Soap-avoiding, pot-smoking hippie vegetarians...

Thats all it's about?

Is ****ing lamb chops? :laugh:
 
Why would it cause a stir, most probably amongst the idiots that the ad targets. I hope that Australia is awashed with vigilante groups, targeting these anti-Australian soap avoiding hippies, taping them all together in a large cargo plane and shoving them out over a country that might be more willing to welcome their ways, like....China.
 
As an Australian i would also lie to address the following issues...
*clears throat*

**large Austrralian flag apperes behind me and waves slowly in the breeze**

I DON'T HAVE A KANGAROO FOR A PET

I DON'T WRESTLE WITH CROCODILES

I DON'T WEAR A CORK HAT

I FIGHT WARS

I NEVER START WARS

I WOULD RATHER MAKE PEACE

I CAN WEAR MY COUNTRY'S FLAG WITH PRIDE

I AM A ROCK

I AM AN OCEAN

I AM THE ISLAND CONTINENT

MY BROTHERS ARE THE SMITHS, THE WILSONS, THE SANTARELLIS, THE DE-COSTAS, THE WONGS AND THE JAGAMARRAS

I PLAY FOOTBALL WITHOUT A HELMET

I LIKE BEETROOT AND EGGS ON MY HAMBURGER

I RIDE IN THE FRONT SEAT OF A TAXI

I EAT PRAWNS NOT SHRIMPS

I THINK VEGEMITE IS GREAT

I BELIEVE THE WORLD IS ROUND AND DOWNUNDER IS ON TOP

I BELIEVE AUSTRALIA IS THE BEST ADDRESS ON EARTH

AND AUSTRALIA BREWS THE BEST BEER ON EARTH!
 
And that, ladies and gentlemen, is why we sent all our convicts over there.
 
hahahaha


You say that like we'd rather be back where you are.


...hahahahahaha

Biggest mistake ever to give us this place and keep boring cold arse England...

:laugh:
 
Colder climate, far less things to bite/poison/eat you.
 
Only problem with that list, burnzie, is that I actually have had kangaroos as pets. But I'm the exception that proves the rule.
 
I heard they hide in your shoes.

Edit - In reply to Burnzie >_<
 
Pi Mu Rho said:
And that, ladies and gentlemen, is why we sent all our convicts over there.

Haha, that was funny :)

I DON'T HAVE A KANGAROO FOR A PET

Everybody knows Austrailians don't keep Kangaroo's for pets.
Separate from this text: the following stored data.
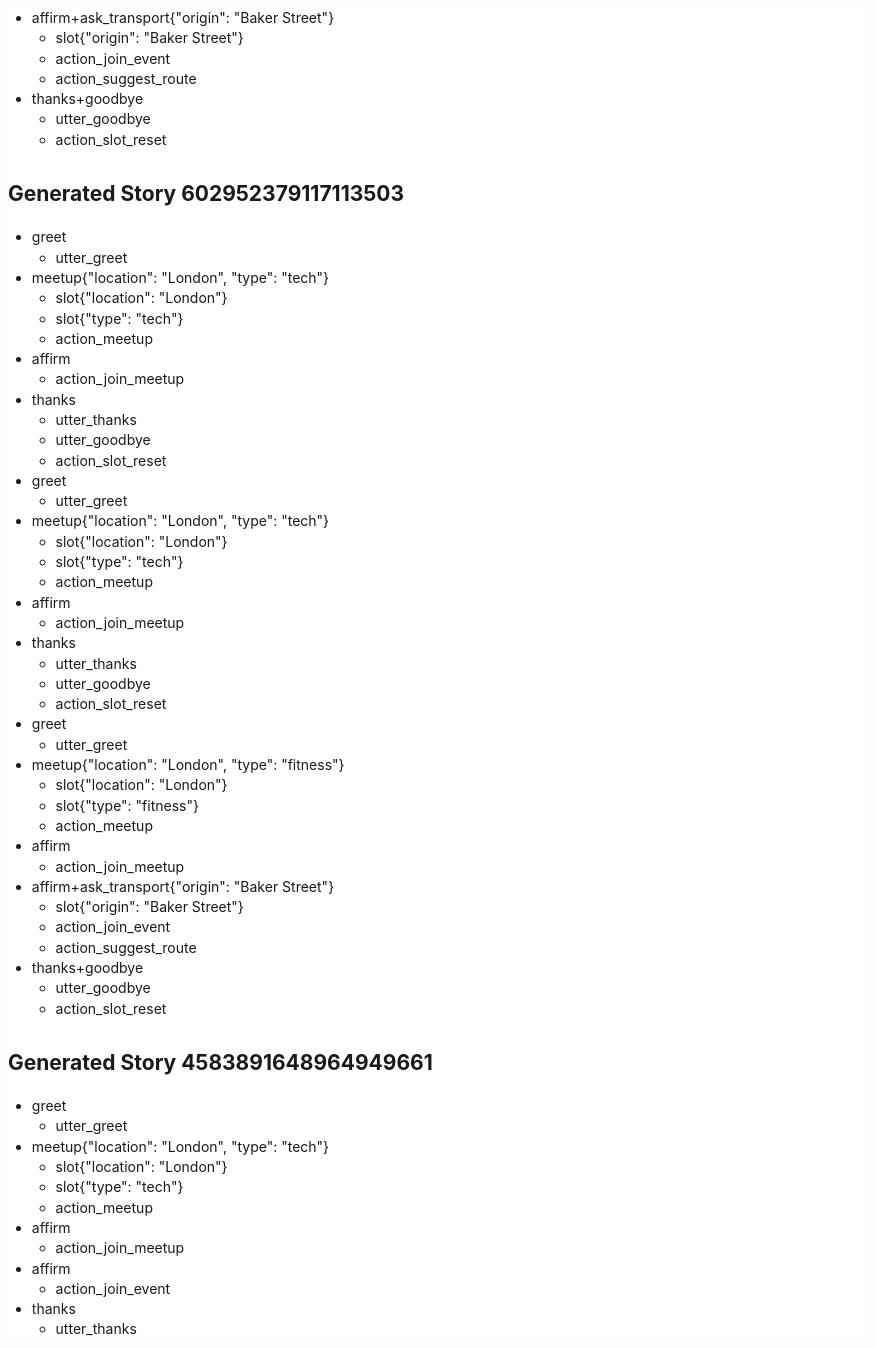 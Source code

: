 * affirm+ask_transport{"origin": "Baker Street"}
    - slot{"origin": "Baker Street"}
    - action_join_event
    - action_suggest_route
* thanks+goodbye
    - utter_goodbye
    - action_slot_reset

## Generated Story 602952379117113503
* greet
    - utter_greet
* meetup{"location": "London", "type": "tech"}
    - slot{"location": "London"}
    - slot{"type": "tech"}
    - action_meetup
* affirm
    - action_join_meetup
* thanks
    - utter_thanks
    - utter_goodbye
    - action_slot_reset
* greet
    - utter_greet
* meetup{"location": "London", "type": "tech"}
    - slot{"location": "London"}
    - slot{"type": "tech"}
    - action_meetup
* affirm
    - action_join_meetup
* thanks
    - utter_thanks
    - utter_goodbye
    - action_slot_reset
* greet
    - utter_greet
* meetup{"location": "London", "type": "fitness"}
    - slot{"location": "London"}
    - slot{"type": "fitness"}
    - action_meetup
* affirm
    - action_join_meetup
* affirm+ask_transport{"origin": "Baker Street"}
    - slot{"origin": "Baker Street"}
    - action_join_event
    - action_suggest_route
* thanks+goodbye
    - utter_goodbye
    - action_slot_reset

## Generated Story 4583891648964949661
* greet
    - utter_greet
* meetup{"location": "London", "type": "tech"}
    - slot{"location": "London"}
    - slot{"type": "tech"}
    - action_meetup
* affirm
    - action_join_meetup
* affirm
    - action_join_event
* thanks
    - utter_thanks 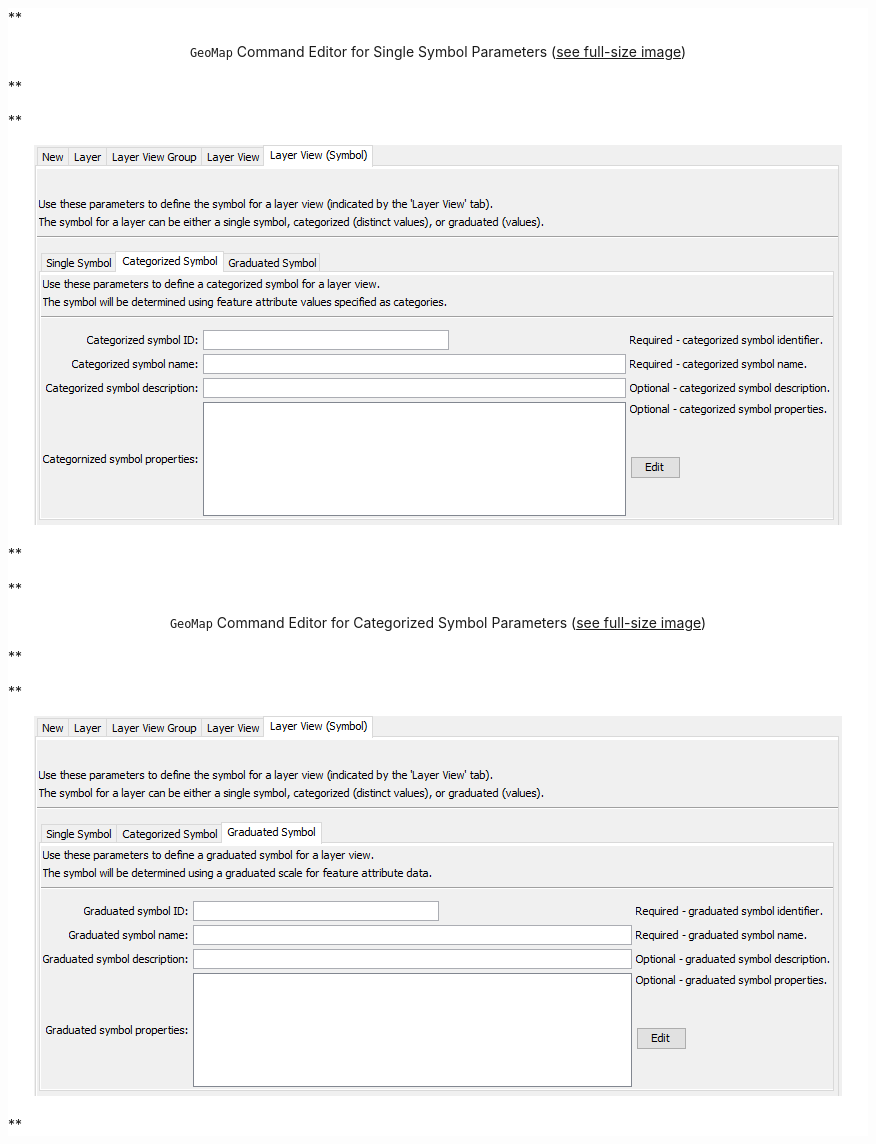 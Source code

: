 **<p style="text-align: center;">
`GeoMap` Command Editor for Single Symbol Parameters (<a href="../GeoMap-SingleSymbol.png">see full-size image</a>)
</p>**

**<p style="text-align: center;">
![GeoMap command editor for layer view categorized symbol parameters](GeoMap-CategorizedSymbol.png)
</p>**

**<p style="text-align: center;">
`GeoMap` Command Editor for Categorized Symbol Parameters (<a href="../GeoMap-CategorizedSymbol.png">see full-size image</a>)
</p>**

**<p style="text-align: center;">
![GeoMap command editor for layer view graduated symbol parameters](GeoMap-GraduatedSymbol.png)
</p>**
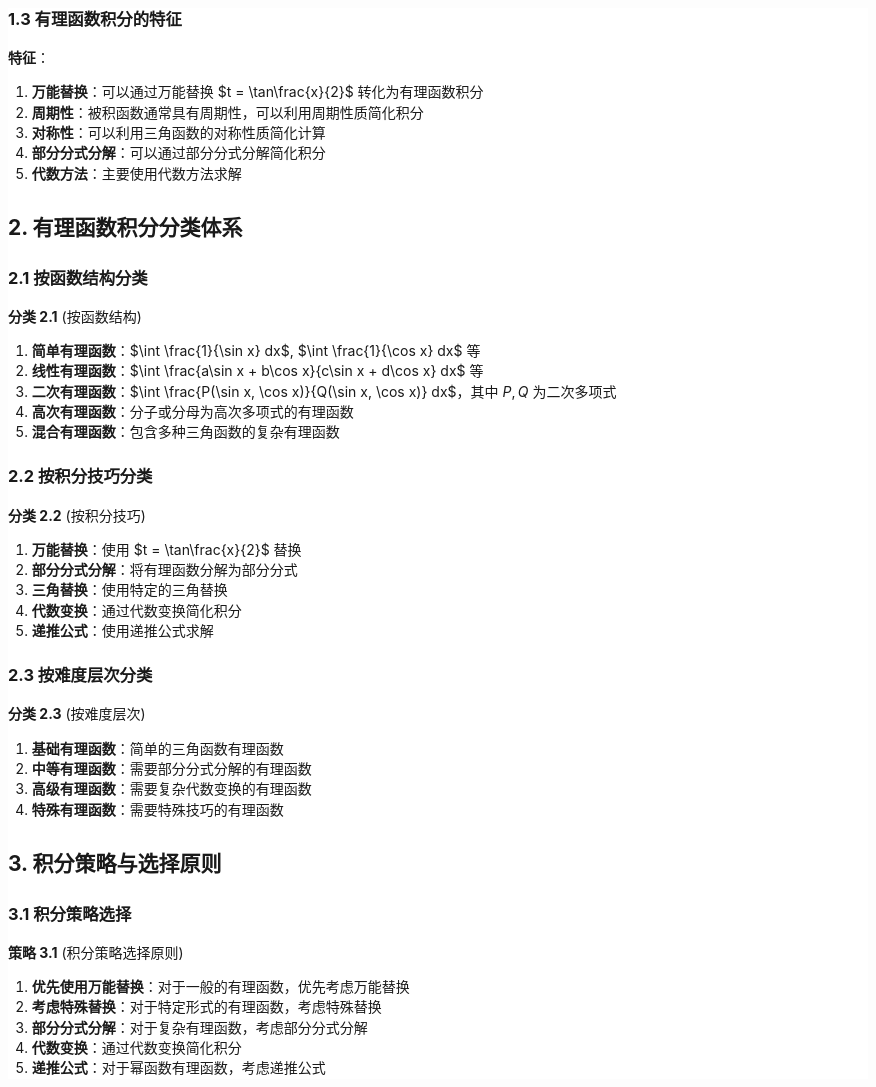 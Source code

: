 ### 1.3 有理函数积分的特征

**特征**：

1. **万能替换**：可以通过万能替换 $t = \tan\frac{x}{2}$ 转化为有理函数积分
2. **周期性**：被积函数通常具有周期性，可以利用周期性质简化积分
3. **对称性**：可以利用三角函数的对称性质简化计算
4. **部分分式分解**：可以通过部分分式分解简化积分
5. **代数方法**：主要使用代数方法求解

## 2. 有理函数积分分类体系

### 2.1 按函数结构分类

**分类 2.1** (按函数结构)

1. **简单有理函数**：$\int \frac{1}{\sin x} dx$, $\int \frac{1}{\cos x} dx$ 等
2. **线性有理函数**：$\int \frac{a\sin x + b\cos x}{c\sin x + d\cos x} dx$ 等
3. **二次有理函数**：$\int \frac{P(\sin x, \cos x)}{Q(\sin x, \cos x)} dx$，其中 $P, Q$ 为二次多项式
4. **高次有理函数**：分子或分母为高次多项式的有理函数
5. **混合有理函数**：包含多种三角函数的复杂有理函数

### 2.2 按积分技巧分类

**分类 2.2** (按积分技巧)

1. **万能替换**：使用 $t = \tan\frac{x}{2}$ 替换
2. **部分分式分解**：将有理函数分解为部分分式
3. **三角替换**：使用特定的三角替换
4. **代数变换**：通过代数变换简化积分
5. **递推公式**：使用递推公式求解

### 2.3 按难度层次分类

**分类 2.3** (按难度层次)

1. **基础有理函数**：简单的三角函数有理函数
2. **中等有理函数**：需要部分分式分解的有理函数
3. **高级有理函数**：需要复杂代数变换的有理函数
4. **特殊有理函数**：需要特殊技巧的有理函数

## 3. 积分策略与选择原则

### 3.1 积分策略选择

**策略 3.1** (积分策略选择原则)

1. **优先使用万能替换**：对于一般的有理函数，优先考虑万能替换
2. **考虑特殊替换**：对于特定形式的有理函数，考虑特殊替换
3. **部分分式分解**：对于复杂有理函数，考虑部分分式分解
4. **代数变换**：通过代数变换简化积分
5. **递推公式**：对于幂函数有理函数，考虑递推公式
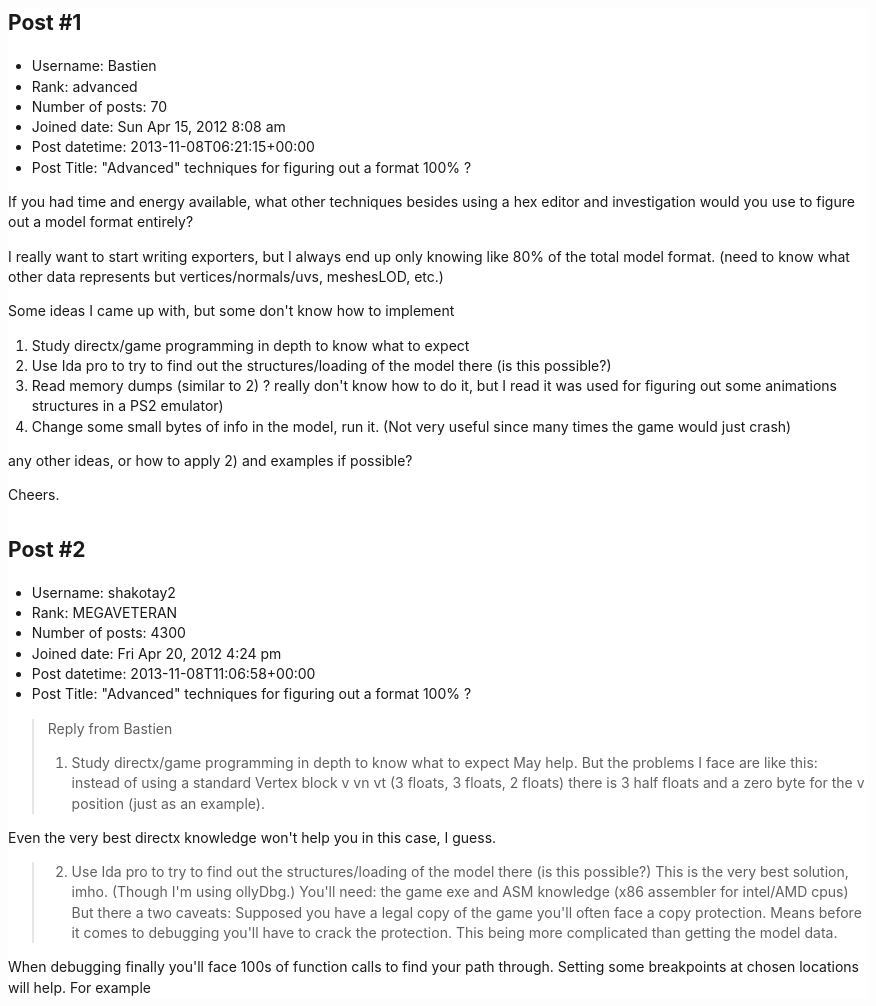 ## Post #1
- Username: Bastien
- Rank: advanced
- Number of posts: 70
- Joined date: Sun Apr 15, 2012 8:08 am
- Post datetime: 2013-11-08T06:21:15+00:00
- Post Title: "Advanced" techniques for figuring out a format 100% ?

If you had time and energy available, what other techniques besides using a hex editor and investigation would you use to figure out a model format entirely?

I really want to start writing exporters, but I always end up only knowing like 80% of the total model format.
(need to know what other data represents  but vertices/normals/uvs, meshesLOD, etc.)

Some ideas I came up with, but some don't know how to implement

1) Study directx/game programming in depth to know what to expect
2) Use Ida pro to try to find out the structures/loading of the model there (is this possible?)
3) Read memory dumps (similar to 2) ? really don't know how to do it, but I read it was used for figuring out some animations structures in a PS2 emulator)
4) Change some small bytes of info in the model, run it. (Not very useful since many times the game would just crash)

any other ideas, or how to apply 2) and examples if possible?

Cheers.
## Post #2
- Username: shakotay2
- Rank: MEGAVETERAN
- Number of posts: 4300
- Joined date: Fri Apr 20, 2012 4:24 pm
- Post datetime: 2013-11-08T11:06:58+00:00
- Post Title: "Advanced" techniques for figuring out a format 100% ?

> Reply from Bastien
>
> 1) Study directx/game programming in depth to know what to expect
May help. But the problems I face are like this:
instead of using a standard Vertex block v vn vt (3 floats, 3 floats, 2 floats) 
there is 3 half floats and a zero byte for the v position (just as an example).

Even the very best directx knowledge won't help you in this case, I guess.

> 2) Use Ida pro to try to find out the structures/loading of the model there (is this possible?)
This is the very best solution, imho. (Though I'm using ollyDbg.)
You'll need: the game exe and ASM knowledge (x86 assembler for intel/AMD cpus)
But there a two  caveats:
Supposed you have a legal copy of the game you'll often face a copy protection.
Means before it comes to debugging you'll have to crack the protection. This being more complicated than getting the model data.

When debugging finally you'll face 100s of function calls to find your path through.
Setting some breakpoints at chosen locations will help.
For example
[](http://www.pic-upload.de/view-21268500/OllyDBG_BP_for_File_read.jpg.html)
They are the primary mode of transportation.
 
Hell I would have to agree with burnzie.

Would rather live in a nice warm beautiful country with lots of creatures that could hurt you then live in some damp/cold country. ;)
 
I like austrailian accents better than british ones.
 
And Australian women over English women.

(I'll pay Elizabeth Hurley though, she's hot, or she was back in the day anyway)
 
Tr0n said:
Hell I would have to agree with burnzie.

Would rather live in a nice warm beautiful country with lots of creatures that could hurt you then live in some damp/cold country. ;)
Agreed, given the choice of going to England (where I can see... rain... fog... cities.... smog.... HEY -- That rymed!) or Australia (where I can see... Just about every damn critter you can imagine, even if you are smokin weed when you imagined em... I mean cmon, someone musta been smokin somethin to make up the platypus right!!), I would choose Austrailia any day!!! It looks just so damn beautiful, and I am a reptile freak anyway (1 have 2 Savanna monitors, a two and a half foot wide Sulcata Tortoise, and an 11 foot burmese python at home), so I would love it there!